Des initiatives existent

Grâce à ce WC à séparation, l’urine est collectée sans être souillée des bactéries des matières solides et peut ainsi être utilisée au jardin.

 

L’auteur a cherché à déterminer quelles seraient les plantes qui supporteraient le mieux un épandage d’urine en continu afin de traiter des urines en grande quantité. Il s’est notamment intéressé à la canne de Provence, qui présente plusieurs atouts, notamment pour les éleveurs. Elle résiste bien au sec, aux inondations, aux grandes chaleurs et au grand froid (- 10 °C). Elle peut servir de fourrage ou de litière pour les animaux. Elle pousse très vite, ne craint pas les ravageurs ou les maladies. Elle ne se ressème pas mais se multiplie par la propagation de ses racines. Dans des conditions idéales sous serre, 1 m² de canne de Provence irrigué et fertilisé à l’urine donne 7 kg de matière aérienne en quatre mois de culture. Face au changement climatique, cette plante pourrait présenter un avantage non négligeable sur des sols pauvres. Ailleurs, on voit fleurir des initiatives de valorisation de l’urine en engrais. Le Danemark et la Suède épandent l’urine humaine sur des terres accueillant des cultures qui ne sont pas destinées à l’alimentation humaine comme l’exige la réglementation européenne. Pour cela, des toilettes à séparation (liquide d’un côté, matière solide de l’autre) dans les immeubles d’habitation permettent de récupérer les urines sans les contaminer par les bactéries fécales. Ailleurs, au Canada, une société commercialise un engrais sous le nom de Crystal Green issu du recyclage de l’urine.
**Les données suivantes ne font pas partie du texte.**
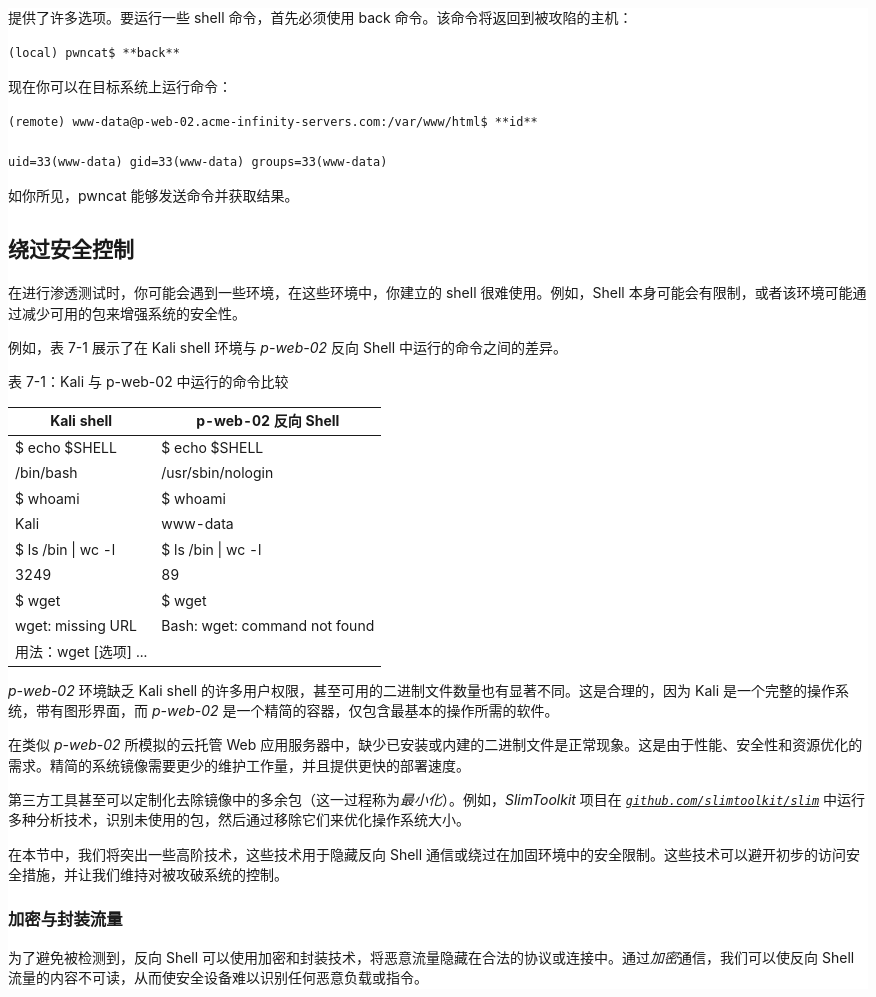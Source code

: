 提供了许多选项。要运行一些 shell 命令，首先必须使用 back 命令。该命令将返回到被攻陷的主机：

```
(local) pwncat$ **back**
```

现在你可以在目标系统上运行命令：

```
(remote) www-data@p-web-02.acme-infinity-servers.com:/var/www/html$ **id**

uid=33(www-data) gid=33(www-data) groups=33(www-data) 
```

如你所见，pwncat 能够发送命令并获取结果。

## 绕过安全控制

在进行渗透测试时，你可能会遇到一些环境，在这些环境中，你建立的 shell 很难使用。例如，Shell 本身可能会有限制，或者该环境可能通过减少可用的包来增强系统的安全性。

例如，表 7-1 展示了在 Kali shell 环境与 *p-web-02* 反向 Shell 中运行的命令之间的差异。

表 7-1：Kali 与 p-web-02 中运行的命令比较

| Kali shell | p-web-02 反向 Shell |
| --- | --- |
| $ echo $SHELL | $ echo $SHELL |
| /bin/bash | /usr/sbin/nologin |
| $ whoami | $ whoami |
| Kali | www-data |
| $ ls /bin &#124; wc -l | $ ls /bin &#124; wc -l |
| 3249 | 89 |
| $ wget | $ wget |
| wget: missing URL | Bash: wget: command not found |
| 用法：wget [选项] ... |  |

*p-web-02* 环境缺乏 Kali shell 的许多用户权限，甚至可用的二进制文件数量也有显著不同。这是合理的，因为 Kali 是一个完整的操作系统，带有图形界面，而 *p-web-02* 是一个精简的容器，仅包含最基本的操作所需的软件。

在类似 *p-web-02* 所模拟的云托管 Web 应用服务器中，缺少已安装或内建的二进制文件是正常现象。这是由于性能、安全性和资源优化的需求。精简的系统镜像需要更少的维护工作量，并且提供更快的部署速度。

第三方工具甚至可以定制化去除镜像中的多余包（这一过程称为*最小化*）。例如，*SlimToolkit* 项目在 *[`github.com/slimtoolkit/slim`](https://github.com/slimtoolkit/slim)* 中运行多种分析技术，识别未使用的包，然后通过移除它们来优化操作系统大小。

在本节中，我们将突出一些高阶技术，这些技术用于隐藏反向 Shell 通信或绕过在加固环境中的安全限制。这些技术可以避开初步的访问安全措施，并让我们维持对被攻破系统的控制。

### 加密与封装流量

为了避免被检测到，反向 Shell 可以使用加密和封装技术，将恶意流量隐藏在合法的协议或连接中。通过*加密*通信，我们可以使反向 Shell 流量的内容不可读，从而使安全设备难以识别任何恶意负载或指令。
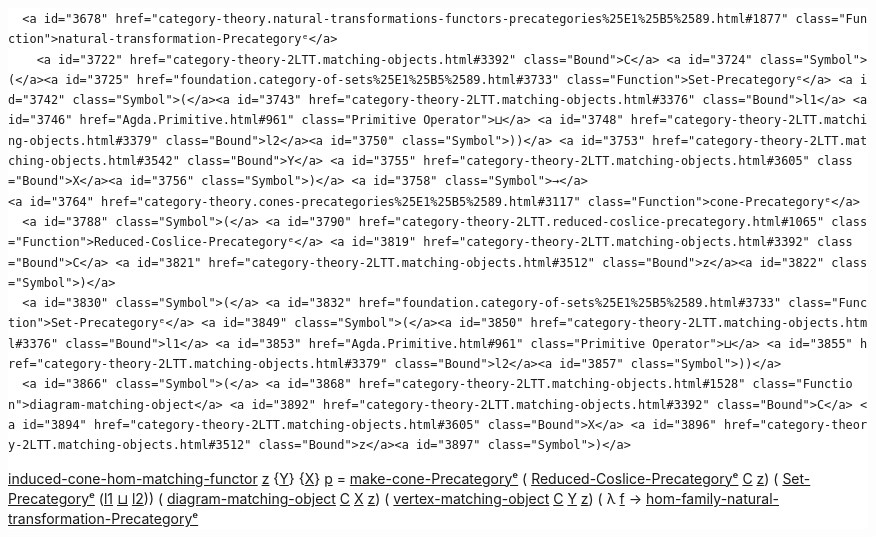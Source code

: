       <a id="3678" href="category-theory.natural-transformations-functors-precategories%25E1%25B5%2589.html#1877" class="Function">natural-transformation-Precategoryᵉ</a>
        <a id="3722" href="category-theory-2LTT.matching-objects.html#3392" class="Bound">C</a> <a id="3724" class="Symbol">(</a><a id="3725" href="foundation.category-of-sets%25E1%25B5%2589.html#3733" class="Function">Set-Precategoryᵉ</a> <a id="3742" class="Symbol">(</a><a id="3743" href="category-theory-2LTT.matching-objects.html#3376" class="Bound">l1</a> <a id="3746" href="Agda.Primitive.html#961" class="Primitive Operator">⊔</a> <a id="3748" href="category-theory-2LTT.matching-objects.html#3379" class="Bound">l2</a><a id="3750" class="Symbol">))</a> <a id="3753" href="category-theory-2LTT.matching-objects.html#3542" class="Bound">Y</a> <a id="3755" href="category-theory-2LTT.matching-objects.html#3605" class="Bound">X</a><a id="3756" class="Symbol">)</a> <a id="3758" class="Symbol">→</a>
    <a id="3764" href="category-theory.cones-precategories%25E1%25B5%2589.html#3117" class="Function">cone-Precategoryᵉ</a>
      <a id="3788" class="Symbol">(</a> <a id="3790" href="category-theory-2LTT.reduced-coslice-precategory.html#1065" class="Function">Reduced-Coslice-Precategoryᵉ</a> <a id="3819" href="category-theory-2LTT.matching-objects.html#3392" class="Bound">C</a> <a id="3821" href="category-theory-2LTT.matching-objects.html#3512" class="Bound">z</a><a id="3822" class="Symbol">)</a>
      <a id="3830" class="Symbol">(</a> <a id="3832" href="foundation.category-of-sets%25E1%25B5%2589.html#3733" class="Function">Set-Precategoryᵉ</a> <a id="3849" class="Symbol">(</a><a id="3850" href="category-theory-2LTT.matching-objects.html#3376" class="Bound">l1</a> <a id="3853" href="Agda.Primitive.html#961" class="Primitive Operator">⊔</a> <a id="3855" href="category-theory-2LTT.matching-objects.html#3379" class="Bound">l2</a><a id="3857" class="Symbol">))</a>
      <a id="3866" class="Symbol">(</a> <a id="3868" href="category-theory-2LTT.matching-objects.html#1528" class="Function">diagram-matching-object</a> <a id="3892" href="category-theory-2LTT.matching-objects.html#3392" class="Bound">C</a> <a id="3894" href="category-theory-2LTT.matching-objects.html#3605" class="Bound">X</a> <a id="3896" href="category-theory-2LTT.matching-objects.html#3512" class="Bound">z</a><a id="3897" class="Symbol">)</a>
  <a id="3901" href="category-theory-2LTT.matching-objects.html#3470" class="Function">induced-cone-hom-matching-functor</a> <a id="3935" href="category-theory-2LTT.matching-objects.html#3935" class="Bound">z</a> <a id="3937" class="Symbol">{</a><a id="3938" href="category-theory-2LTT.matching-objects.html#3938" class="Bound">Y</a><a id="3939" class="Symbol">}</a> <a id="3941" class="Symbol">{</a><a id="3942" href="category-theory-2LTT.matching-objects.html#3942" class="Bound">X</a><a id="3943" class="Symbol">}</a> <a id="3945" href="category-theory-2LTT.matching-objects.html#3945" class="Bound">p</a> <a id="3947" class="Symbol">=</a>
    <a id="3953" href="category-theory.cones-precategories%25E1%25B5%2589.html#3354" class="Function">make-cone-Precategoryᵉ</a>
      <a id="3982" class="Symbol">(</a> <a id="3984" href="category-theory-2LTT.reduced-coslice-precategory.html#1065" class="Function">Reduced-Coslice-Precategoryᵉ</a> <a id="4013" href="category-theory-2LTT.matching-objects.html#3392" class="Bound">C</a> <a id="4015" href="category-theory-2LTT.matching-objects.html#3935" class="Bound">z</a><a id="4016" class="Symbol">)</a>
      <a id="4024" class="Symbol">(</a> <a id="4026" href="foundation.category-of-sets%25E1%25B5%2589.html#3733" class="Function">Set-Precategoryᵉ</a> <a id="4043" class="Symbol">(</a><a id="4044" href="category-theory-2LTT.matching-objects.html#3376" class="Bound">l1</a> <a id="4047" href="Agda.Primitive.html#961" class="Primitive Operator">⊔</a> <a id="4049" href="category-theory-2LTT.matching-objects.html#3379" class="Bound">l2</a><a id="4051" class="Symbol">))</a>
      <a id="4060" class="Symbol">(</a> <a id="4062" href="category-theory-2LTT.matching-objects.html#1528" class="Function">diagram-matching-object</a> <a id="4086" href="category-theory-2LTT.matching-objects.html#3392" class="Bound">C</a> <a id="4088" href="category-theory-2LTT.matching-objects.html#3942" class="Bound">X</a> <a id="4090" href="category-theory-2LTT.matching-objects.html#3935" class="Bound">z</a><a id="4091" class="Symbol">)</a>
      <a id="4099" class="Symbol">(</a> <a id="4101" href="category-theory-2LTT.matching-objects.html#2437" class="Function">vertex-matching-object</a> <a id="4124" href="category-theory-2LTT.matching-objects.html#3392" class="Bound">C</a> <a id="4126" href="category-theory-2LTT.matching-objects.html#3938" class="Bound">Y</a> <a id="4128" href="category-theory-2LTT.matching-objects.html#3935" class="Bound">z</a><a id="4129" class="Symbol">)</a>
      <a id="4137" class="Symbol">(</a> <a id="4139" class="Symbol">λ</a> <a id="4141" href="category-theory-2LTT.matching-objects.html#4141" class="Bound">f</a> <a id="4143" class="Symbol">→</a>
        <a id="4153" href="category-theory.natural-transformations-functors-precategories%25E1%25B5%2589.html#2116" class="Function">hom-family-natural-transformation-Precategoryᵉ</a>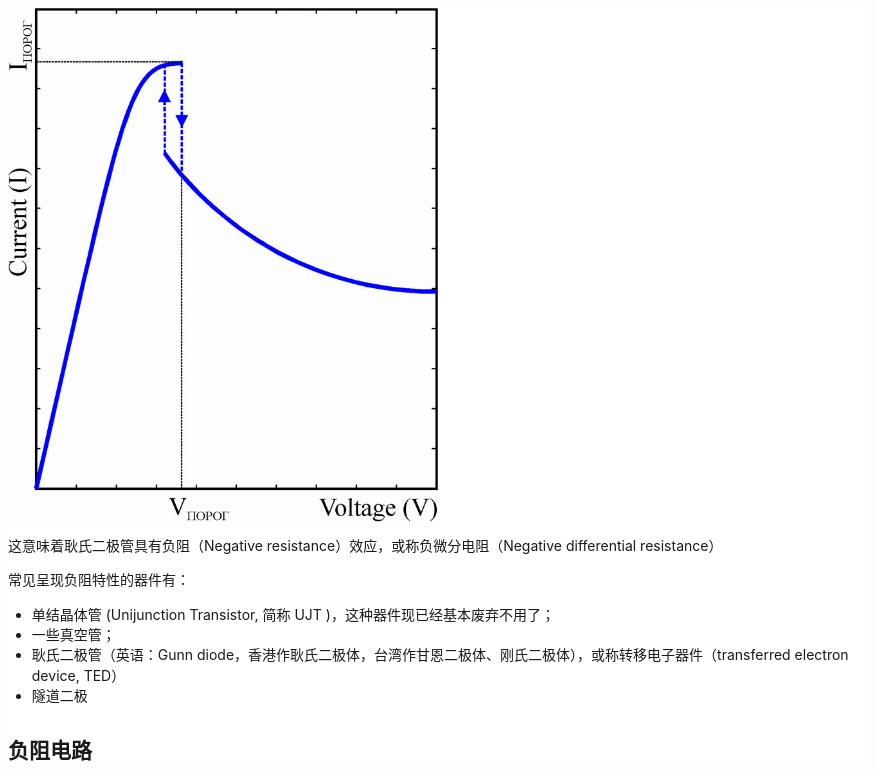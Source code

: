 <img src="./负阻/Current-voltage%20(IV)%20curve%20of%20a%20Gunn%20diode.jpg" width = "50%" height = "50%" alt="图片" align=center />
</div>

这意味着耿氏二极管具有负阻（Negative resistance）效应，或称负微分电阻（Negative differential resistance）

常见呈现负阻特性的器件有：

- 单结晶体管 (Unijunction Transistor, 简称 UJT )，这种器件现已经基本废弃不用了；
- 一些真空管；
- 耿氏二极管（英语：Gunn diode，香港作耿氏二极体，台湾作甘恩二极体、刚氏二极体），或称转移电子器件（transferred electron device, TED）
- 隧道二极

## 负阻电路
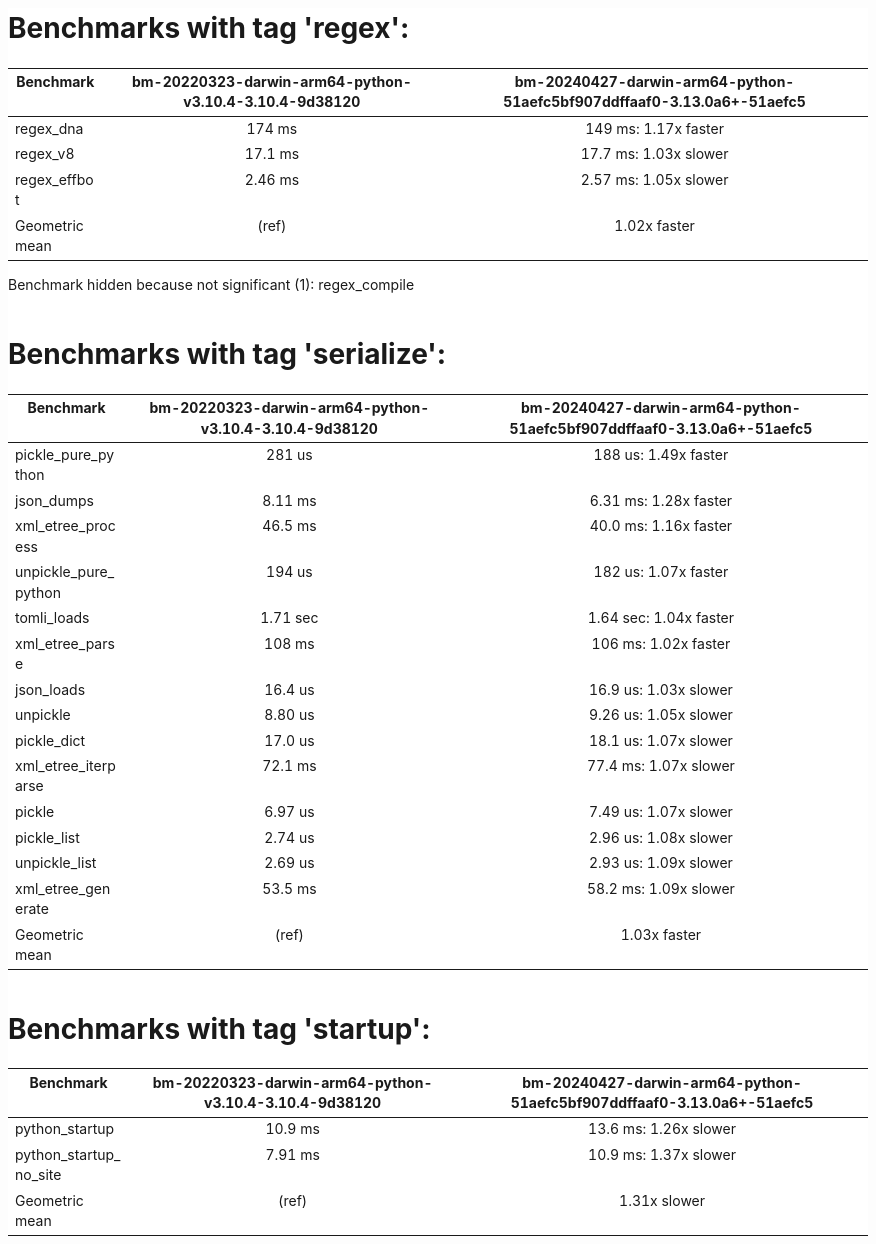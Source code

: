 Benchmarks with tag 'regex':
============================

| Benchmark      | bm-20220323-darwin-arm64-python-v3.10.4-3.10.4-9d38120 | bm-20240427-darwin-arm64-python-51aefc5bf907ddffaaf0-3.13.0a6+-51aefc5 |
|----------------|:------------------------------------------------------:|:----------------------------------------------------------------------:|
| regex_dna      | 174 ms                                                 | 149 ms: 1.17x faster                                                   |
| regex_v8       | 17.1 ms                                                | 17.7 ms: 1.03x slower                                                  |
| regex_effbot   | 2.46 ms                                                | 2.57 ms: 1.05x slower                                                  |
| Geometric mean | (ref)                                                  | 1.02x faster                                                           |

Benchmark hidden because not significant (1): regex_compile

Benchmarks with tag 'serialize':
================================

| Benchmark            | bm-20220323-darwin-arm64-python-v3.10.4-3.10.4-9d38120 | bm-20240427-darwin-arm64-python-51aefc5bf907ddffaaf0-3.13.0a6+-51aefc5 |
|----------------------|:------------------------------------------------------:|:----------------------------------------------------------------------:|
| pickle_pure_python   | 281 us                                                 | 188 us: 1.49x faster                                                   |
| json_dumps           | 8.11 ms                                                | 6.31 ms: 1.28x faster                                                  |
| xml_etree_process    | 46.5 ms                                                | 40.0 ms: 1.16x faster                                                  |
| unpickle_pure_python | 194 us                                                 | 182 us: 1.07x faster                                                   |
| tomli_loads          | 1.71 sec                                               | 1.64 sec: 1.04x faster                                                 |
| xml_etree_parse      | 108 ms                                                 | 106 ms: 1.02x faster                                                   |
| json_loads           | 16.4 us                                                | 16.9 us: 1.03x slower                                                  |
| unpickle             | 8.80 us                                                | 9.26 us: 1.05x slower                                                  |
| pickle_dict          | 17.0 us                                                | 18.1 us: 1.07x slower                                                  |
| xml_etree_iterparse  | 72.1 ms                                                | 77.4 ms: 1.07x slower                                                  |
| pickle               | 6.97 us                                                | 7.49 us: 1.07x slower                                                  |
| pickle_list          | 2.74 us                                                | 2.96 us: 1.08x slower                                                  |
| unpickle_list        | 2.69 us                                                | 2.93 us: 1.09x slower                                                  |
| xml_etree_generate   | 53.5 ms                                                | 58.2 ms: 1.09x slower                                                  |
| Geometric mean       | (ref)                                                  | 1.03x faster                                                           |

Benchmarks with tag 'startup':
==============================

| Benchmark              | bm-20220323-darwin-arm64-python-v3.10.4-3.10.4-9d38120 | bm-20240427-darwin-arm64-python-51aefc5bf907ddffaaf0-3.13.0a6+-51aefc5 |
|------------------------|:------------------------------------------------------:|:----------------------------------------------------------------------:|
| python_startup         | 10.9 ms                                                | 13.6 ms: 1.26x slower                                                  |
| python_startup_no_site | 7.91 ms                                                | 10.9 ms: 1.37x slower                                                  |
| Geometric mean         | (ref)                                                  | 1.31x slower                                                           |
En Suisse, l’Institut Eawag commercialise depuis 2016 un engrais horticole, l’Aurin, à base d’urine humaine. En France, MR.Organics, une start-up de Giraonde travaille à la mise au point d’un engrais à base d’urine collectée dans des festivals dans des toilettes sèches. Le procédé d’hygiénisation est tel qu’il détruit les éléments potentiellement non désirés comme les métaux lourds ou les résidus de médicaments. L’engrais final pourrait être certifié bio.